Faut-il signifier que le chant hawfi  se dégrade? Et s’il y a dégradation comment penser cette pensée récurrente de faire revivre le passé mythique tlemcénien avec la musique vocale pour faire revivre le chant des escarpolettes dans la transgression des interdits qui complique la pensée musulmane si paradoxale aujourd’hui. (Et qui fut il y a des millénaires une tradition de thérapie pour oublier les moments difficiles de la journée. l’une des références multiples rapportées par nos chants (voir Yelles chaouch et lire quelques passages !)

Quelle représentation de la musique vocale aujourd’hui? Le hawfi  serait-il en déclin ?Serait-il un chant  en mutation? Formation et déformation de l’analogie musique et chant ?Ce chant  n’est-il plus  cette  philosophie à l’épreuve de la vocalité ?Al hawfi  croise-t-il un mythe confisqué? Quel est ce mythe ?

Son projet est-il une mise en vocalité vivante de la pensée musicale qui nous aide à comprendre le rapport entre le chant et la pensée?

La modernité dans notre cité  est-elle si présente au point de devoir  mener un combat pour protéger les rituels  du désir mimétique occidental qui ne vit plus que des débris des  musiques qui prêtent à l’ennui ?

Al hawfi  n’est-il pas aussi cette démarche de l’anthropologie philosophique et psychanalytique ?

     Comme toute musique sacrée le chant « hawfi » n’est autre que cette  transcendantalité qui manœuvre pour retrouver son Soi?

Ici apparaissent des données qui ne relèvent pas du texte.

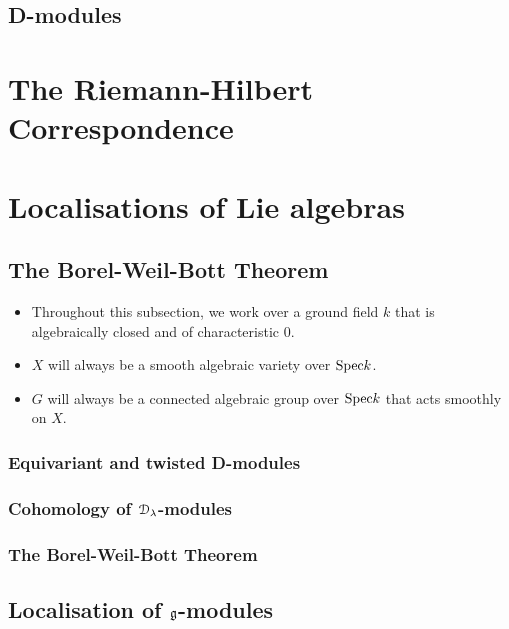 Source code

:         \subsection{D-modules}
        
    \section{The Riemann-Hilbert Correspondence}
    
    \section{Localisations of Lie algebras}
        \subsection{The Borel-Weil-Bott Theorem}
            \begin{convention}
                \noindent
                \begin{itemize}
                    \item Throughout this subsection, we work over a ground field $k$ that is algebraically closed and of characteristic $0$. 
                    \item $X$ will always be a smooth algebraic variety over $\mathrm{Spec} k$.
                    \item $G$ will always be a connected algebraic group over $\mathrm{Spec} k$ that acts smoothly on $X$.
                \end{itemize}
            \end{convention}
            
            \subsubsection{Equivariant and twisted D-modules}
            
            \subsubsection{Cohomology of \texorpdfstring{$\mathcal{D}_{\lambda}$}{}-modules}
            
            \subsubsection{The Borel-Weil-Bott Theorem}
        
        \subsection{Localisation of \texorpdfstring{$\mathfrak{g}$}{}-modules}
        
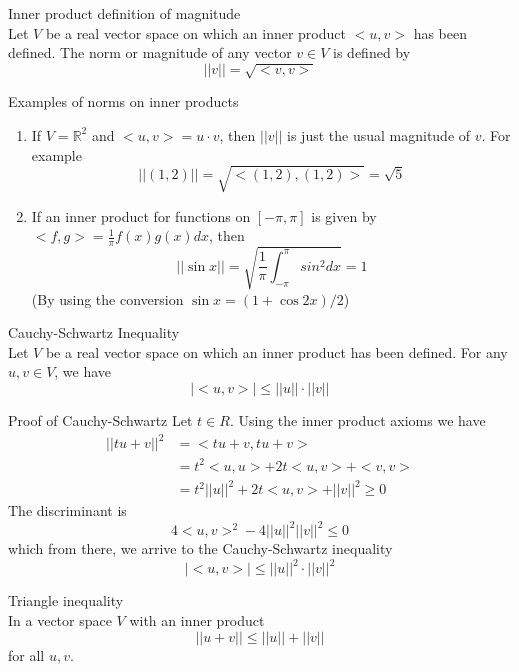 \documentclass[journal, letterpaper]{IEEEtran}
\begin{document}
    \begin{myboxr}{Inner product definition of magnitude} \\ 
        Let $V$ be a real vector space on which an inner product $<u, v>$ has been defined. The norm or magnitude of any vector $v \in V$ is defined by
        $$ ||v|| = \sqrt{<v, v>}$$
    \end{myboxr}
    \begin{myboxg}{Examples of norms on inner products}
        \begin{enumerate}
            \item If $V = \mathbb{R}^2$ and $<u, v> = u \cdot v$, then $||v||$ is just the usual magnitude of $v$. For example 
            $$ ||(1, 2)|| = \sqrt{<(1, 2), (1, 2)>} =\sqrt{5}$$
            \item If an inner product for functions on $[-\pi, \pi]$ is given by $<f, g> = \frac{1}{\pi} f(x)g(x)dx$, then
            $$||\sin x|| = \sqrt{\frac{1}{\pi}\int_{-\pi}^{\pi} sin^2 dx} = 1 $$
            (By using the conversion $\sin x = (1 + \cos 2x) / 2$)
        \end{enumerate}
    \end{myboxg}
    \begin{mybox}{Cauchy-Schwartz Inequality} \\ 
        Let $V$ be a real vector space on which an inner product has been defined. For any $u, v \in V$, we have
        $$ |<u, v>| \le ||u|| \cdot ||v||$$
    \end{mybox}
    \begin{myboxr}{Proof of Cauchy-Schwartz}
        Let $t \in R$. Using the inner product axioms we have
        \begin{align*}
            ||tu + v||^2 &= <tu + v, tu + v> \\
            &= t^2<u, u> + 2t<u, v> + <v, v> \\ 
            &= t^2||u||^2 + 2t<u, v> + ||v||^2 \ge 0
        \end{align*}
        The discriminant is
        $$ 4<u, v>^2 - 4||u||^2||v||^2 \le 0$$
        which from there, we arrive to the Cauchy-Schwartz inequality
        $$ |<u, v>| \le ||u||^2 \cdot ||v||^2$$
    \end{myboxr}
    \begin{mybox}{Triangle inequality} \\ 
        In a vector space $V$ with an inner product
        $$||u + v|| \le ||u|| + ||v||$$
        for all $u, v$.
    \end{mybox}
\end{document}
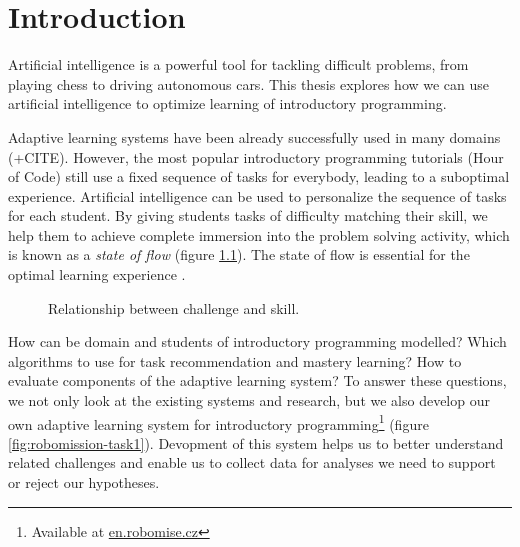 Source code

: \chapter{Introduction}
\label{chap:introduction}

Artificial intelligence is a powerful tool for tackling difficult problems,
from playing chess to driving autonomous cars. %
This thesis explores how we can use artificial intelligence to optimize
learning of introductory programming.

Adaptive learning systems have been already successfully used in many domains
\cite{alg.evaluation-geography} (+CITE).
However, the most popular introductory programming tutorials
(Hour of Code) still use a fixed sequence of tasks for everybody,
leading to a suboptimal experience.
Artificial intelligence can be used to personalize the sequence of tasks
for each student.
By giving students tasks of difficulty matching their skill,
we help them to achieve complete immersion into the problem solving
activity, which is known as a \emph{state of flow} \cite{flow}
(figure \ref{fig:flow}).
The state of flow is essential for the optimal learning experience
\cite{adaptive-practice}.

\begin{figure}[htb]
  \centering
  \caption{Relationship between challenge and skill.}
  \label{fig:flow}
\end{figure}


How can be domain and students of introductory programming modelled?
Which algorithms to use for task recommendation and mastery learning?
How to evaluate components of the adaptive learning system?
To answer these questions, we not only look at the existing systems
and research, but we also develop our own adaptive learning system for
introductory programming\footnote{Available at \url{en.robomise.cz}}
(figure \ref{fig:robomission-task1}).
Devopment of this system helps us to better understand related challenges
and enable us to collect data for analyses we need to support or reject our hypotheses.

Il y a que , chacun de nos questionnements à ce sujet ne cesse de  déboucher sur de nouvelles interrogations. Que faire  pour un retour à l’expiation des fautes  pour obtenir le pardon de Dieu,  faute à la surmodernité et aux technologies avancées?

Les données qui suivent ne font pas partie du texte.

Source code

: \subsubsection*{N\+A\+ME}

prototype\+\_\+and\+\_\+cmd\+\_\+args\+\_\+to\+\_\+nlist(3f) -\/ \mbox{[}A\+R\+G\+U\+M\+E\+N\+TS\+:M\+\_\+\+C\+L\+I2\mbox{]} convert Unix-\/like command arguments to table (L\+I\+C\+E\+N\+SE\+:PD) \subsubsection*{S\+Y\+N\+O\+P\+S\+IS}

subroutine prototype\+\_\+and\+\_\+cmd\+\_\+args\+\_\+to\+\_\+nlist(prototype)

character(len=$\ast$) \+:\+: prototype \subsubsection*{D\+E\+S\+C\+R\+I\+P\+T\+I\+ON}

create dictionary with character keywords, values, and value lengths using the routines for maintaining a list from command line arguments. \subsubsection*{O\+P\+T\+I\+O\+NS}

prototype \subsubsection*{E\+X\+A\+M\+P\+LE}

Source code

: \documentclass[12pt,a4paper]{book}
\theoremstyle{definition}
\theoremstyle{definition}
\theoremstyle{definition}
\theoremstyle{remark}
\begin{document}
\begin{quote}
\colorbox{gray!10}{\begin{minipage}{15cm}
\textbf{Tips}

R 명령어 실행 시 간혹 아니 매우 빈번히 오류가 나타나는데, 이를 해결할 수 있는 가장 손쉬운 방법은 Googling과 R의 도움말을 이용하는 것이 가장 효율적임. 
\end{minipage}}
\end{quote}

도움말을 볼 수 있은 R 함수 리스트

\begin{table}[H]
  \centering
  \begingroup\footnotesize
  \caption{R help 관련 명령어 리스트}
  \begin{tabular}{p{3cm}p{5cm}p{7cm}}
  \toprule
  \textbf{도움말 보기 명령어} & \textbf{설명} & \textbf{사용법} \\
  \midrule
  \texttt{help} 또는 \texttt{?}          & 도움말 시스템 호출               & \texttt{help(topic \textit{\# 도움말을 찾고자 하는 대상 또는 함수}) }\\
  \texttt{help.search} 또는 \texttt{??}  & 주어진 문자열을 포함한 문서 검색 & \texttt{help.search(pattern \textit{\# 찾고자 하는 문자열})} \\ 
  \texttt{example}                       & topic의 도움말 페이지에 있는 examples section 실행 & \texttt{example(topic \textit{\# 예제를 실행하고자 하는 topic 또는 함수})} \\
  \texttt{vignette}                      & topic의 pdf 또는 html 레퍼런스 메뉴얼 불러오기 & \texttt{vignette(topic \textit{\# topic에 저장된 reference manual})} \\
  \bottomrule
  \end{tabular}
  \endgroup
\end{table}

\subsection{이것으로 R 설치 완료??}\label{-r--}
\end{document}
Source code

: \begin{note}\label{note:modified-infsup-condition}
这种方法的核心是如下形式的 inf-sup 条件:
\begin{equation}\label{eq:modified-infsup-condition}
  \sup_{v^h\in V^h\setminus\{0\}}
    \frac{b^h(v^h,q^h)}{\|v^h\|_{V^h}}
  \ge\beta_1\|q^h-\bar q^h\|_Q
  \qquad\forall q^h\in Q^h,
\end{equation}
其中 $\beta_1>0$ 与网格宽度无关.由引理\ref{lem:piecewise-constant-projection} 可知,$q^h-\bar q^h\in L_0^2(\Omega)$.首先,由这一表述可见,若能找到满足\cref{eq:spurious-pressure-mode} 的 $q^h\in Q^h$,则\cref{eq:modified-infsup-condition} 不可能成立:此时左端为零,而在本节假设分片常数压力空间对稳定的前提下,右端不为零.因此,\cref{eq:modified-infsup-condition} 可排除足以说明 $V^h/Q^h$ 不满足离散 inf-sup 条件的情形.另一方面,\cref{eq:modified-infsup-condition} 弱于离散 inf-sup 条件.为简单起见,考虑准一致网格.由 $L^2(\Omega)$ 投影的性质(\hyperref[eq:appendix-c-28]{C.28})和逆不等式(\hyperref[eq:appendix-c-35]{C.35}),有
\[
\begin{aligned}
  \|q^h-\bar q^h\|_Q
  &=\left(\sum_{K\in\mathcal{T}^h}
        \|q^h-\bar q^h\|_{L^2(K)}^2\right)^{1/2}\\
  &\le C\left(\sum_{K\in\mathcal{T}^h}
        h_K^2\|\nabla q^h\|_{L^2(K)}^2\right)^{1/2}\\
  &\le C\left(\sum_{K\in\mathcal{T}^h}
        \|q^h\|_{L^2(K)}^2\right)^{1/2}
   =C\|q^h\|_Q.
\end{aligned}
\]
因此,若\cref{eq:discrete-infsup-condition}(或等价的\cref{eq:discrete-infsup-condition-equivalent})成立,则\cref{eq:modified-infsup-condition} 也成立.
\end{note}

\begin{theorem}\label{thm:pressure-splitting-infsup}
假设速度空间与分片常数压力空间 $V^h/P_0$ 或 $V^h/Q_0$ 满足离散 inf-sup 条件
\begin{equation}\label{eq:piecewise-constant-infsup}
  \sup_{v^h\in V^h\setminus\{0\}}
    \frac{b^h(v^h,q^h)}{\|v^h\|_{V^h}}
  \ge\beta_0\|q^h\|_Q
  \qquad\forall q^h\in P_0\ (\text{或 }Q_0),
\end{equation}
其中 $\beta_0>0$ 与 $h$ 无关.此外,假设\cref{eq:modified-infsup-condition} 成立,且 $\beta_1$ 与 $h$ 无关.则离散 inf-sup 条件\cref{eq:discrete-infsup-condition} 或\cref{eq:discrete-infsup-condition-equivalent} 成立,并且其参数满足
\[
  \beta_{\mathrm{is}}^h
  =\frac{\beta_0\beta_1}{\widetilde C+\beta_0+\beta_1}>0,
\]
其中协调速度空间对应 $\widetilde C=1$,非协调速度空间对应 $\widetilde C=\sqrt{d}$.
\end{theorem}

Depuis l’antiquité et nous l’avons vu est un ensemble des règles de composition du chant spécifiquement féminine pour nos filles et nos jeunes filles . faire un appel aux femmes tlémcéniennes en mesure de transmettre dans la rigueur ce chant  en déclin pour ne point dire disparu puisqu’il subsiste encore dans certains orchestres de notre musique classique algérienne.

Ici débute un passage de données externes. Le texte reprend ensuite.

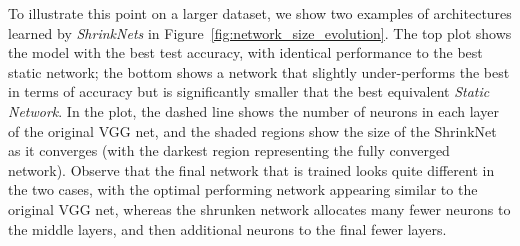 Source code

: To illustrate this point on a larger dataset, we show two examples of
architectures learned by \textit{ShrinkNets} in
Figure~\ref{fig:network_size_evolution}.  The top plot shows the model with the
best test accuracy, with identical performance to the best static
network; the bottom shows a network that slightly under-performs the best in
terms of accuracy but is significantly smaller that the best equivalent
\textit{Static Network}.  In the plot, the dashed line
shows the number of neurons in each layer of the original VGG net, and the
shaded regions show the size of the ShrinkNet as it converges (with the darkest
region representing the fully converged network).  Observe that the final
network that is trained looks quite different in the two cases, with the optimal
performing network appearing similar to the original VGG net, whereas the
shrunken network allocates many fewer neurons to the middle layers, and then
additional neurons to the final fewer layers.



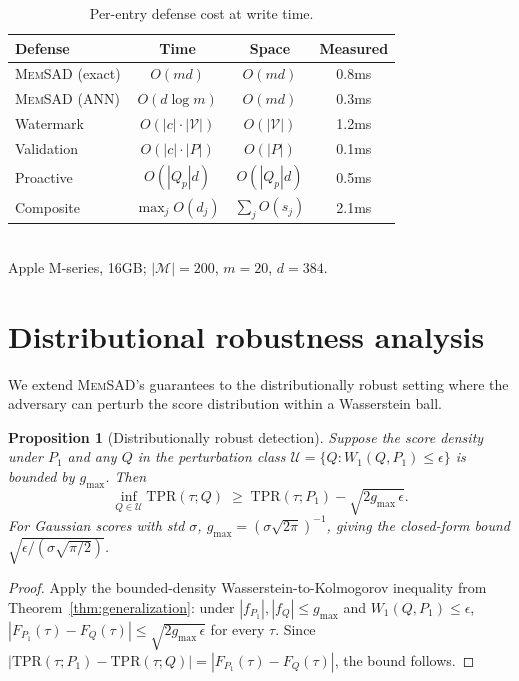 \documentclass{article}
\newtheorem{proposition}[theorem]{Proposition}
\theoremstyle{definition}
\newcommand{\tpr}{\text{TPR}}
\newcommand{\cM}{\mathcal{M}}
\newcommand{\cV}{\mathcal{V}}
\newcommand{\cU}{\mathcal{U}}
\newcommand{\memsad}{\textnormal{\textsc{MemSAD}}}
\begin{document}
\begin{table}[ht]
  \centering
  \small
  \caption{Per-entry defense cost at write time.}
  \label{tab:complexity}
  \vspace{2pt}
  \begin{tabular}{lccc}
    \toprule
    Defense & Time & Space & Measured \\
    \midrule
    \memsad{} (exact) & $O(md)$ & $O(md)$ & 0.8ms \\
    \memsad{} (ANN) & $O(d \log m)$ & $O(md)$ & 0.3ms \\
    Watermark & $O(|c| \cdot |\cV|)$ & $O(|\cV|)$ & 1.2ms \\
    Validation & $O(|c| \cdot |P|)$ & $O(|P|)$ & 0.1ms \\
    Proactive & $O(|Q_p| d)$ & $O(|Q_p| d)$ & 0.5ms \\
    Composite & $\max_j O(d_j)$ & $\sum_j O(s_j)$ & 2.1ms \\
    \bottomrule
  \end{tabular}
  \\[2pt]
  {\footnotesize Apple M-series, 16GB; $|\cM|=200$, $m=20$, $d=384$.}
\end{table}

\section{Distributional robustness analysis}
\label{app:dro}

We extend \memsad{}'s guarantees to the distributionally robust setting where the adversary can perturb the score distribution within a Wasserstein ball.

\begin{proposition}[Distributionally robust detection]
\label{prop:dro}
Suppose the score density under $P_1$ and any $Q$ in the perturbation class $\cU = \{Q : W_1(Q, P_1) \leq \epsilon\}$ is bounded by $g_{\max}$. Then
\begin{equation}
  \inf_{Q \in \cU} \tpr(\tau; Q) \;\geq\; \tpr(\tau; P_1) - \sqrt{2 g_{\max}\,\epsilon}.
\end{equation}
For Gaussian scores with std $\sigma$, $g_{\max} = (\sigma\sqrt{2\pi})^{-1}$, giving the closed-form bound $\sqrt{\epsilon / (\sigma\sqrt{\pi/2})}$.
\end{proposition}

\begin{proof}
Apply the bounded-density Wasserstein-to-Kolmogorov inequality from Theorem~\ref{thm:generalization}: under $|f_{P_1}|, |f_Q| \leq g_{\max}$ and $W_1(Q,P_1) \leq \epsilon$, $|F_{P_1}(\tau) - F_Q(\tau)| \leq \sqrt{2 g_{\max}\,\epsilon}$ for every $\tau$. Since $|\tpr(\tau;P_1) - \tpr(\tau;Q)| = |F_{P_1}(\tau) - F_Q(\tau)|$, the bound follows.
\end{proof}
\end{document}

Comment procéder à une pérennité de ce  patrimoine musical vocal ! Ou comment éviter son déclin ? Comment penser les suggestions, et les  propositions pour que ce chant dans nos foyers reprenne vie !

Le   hawfi, coeur  et esprit  a fini par se décliner pour ne point dire   de disparaître assassiné. Rappelons aussi qu’il est  un art lié aussi à des coutumes , à des droits,  à des religions,  à des structures sociales, à des mentalités,  qui  sont  une catégorie de l’esprit du patrimoine musical des femmes  comme tournées vers un mysticisme. qu’il « peut se fonder lui-même » pour montrer que leur  expérience vocale est  authentique et qu’elle concerne  aussi en quelque sorte les  manifestations culturelles différenciées de la vie quotidienne des femmes tlemcéniennes .

Aujourd’hui le hawfi en  se rapprochant  de notre modernité dénonce cet universalisme  si paradoxal et si imparfait, car l’humain est au centre et il est  aujourd’hui souvent exclu.

 Que  faut-il donc faire  pour que  le chant hawfi ne s’isole pas , pour qu’il puissse vivre et se pérenniser et parvenir à retourner à l’espace féminin . Que faut-il donc faire pour que les femmes ne s’isolent pas du hawfi?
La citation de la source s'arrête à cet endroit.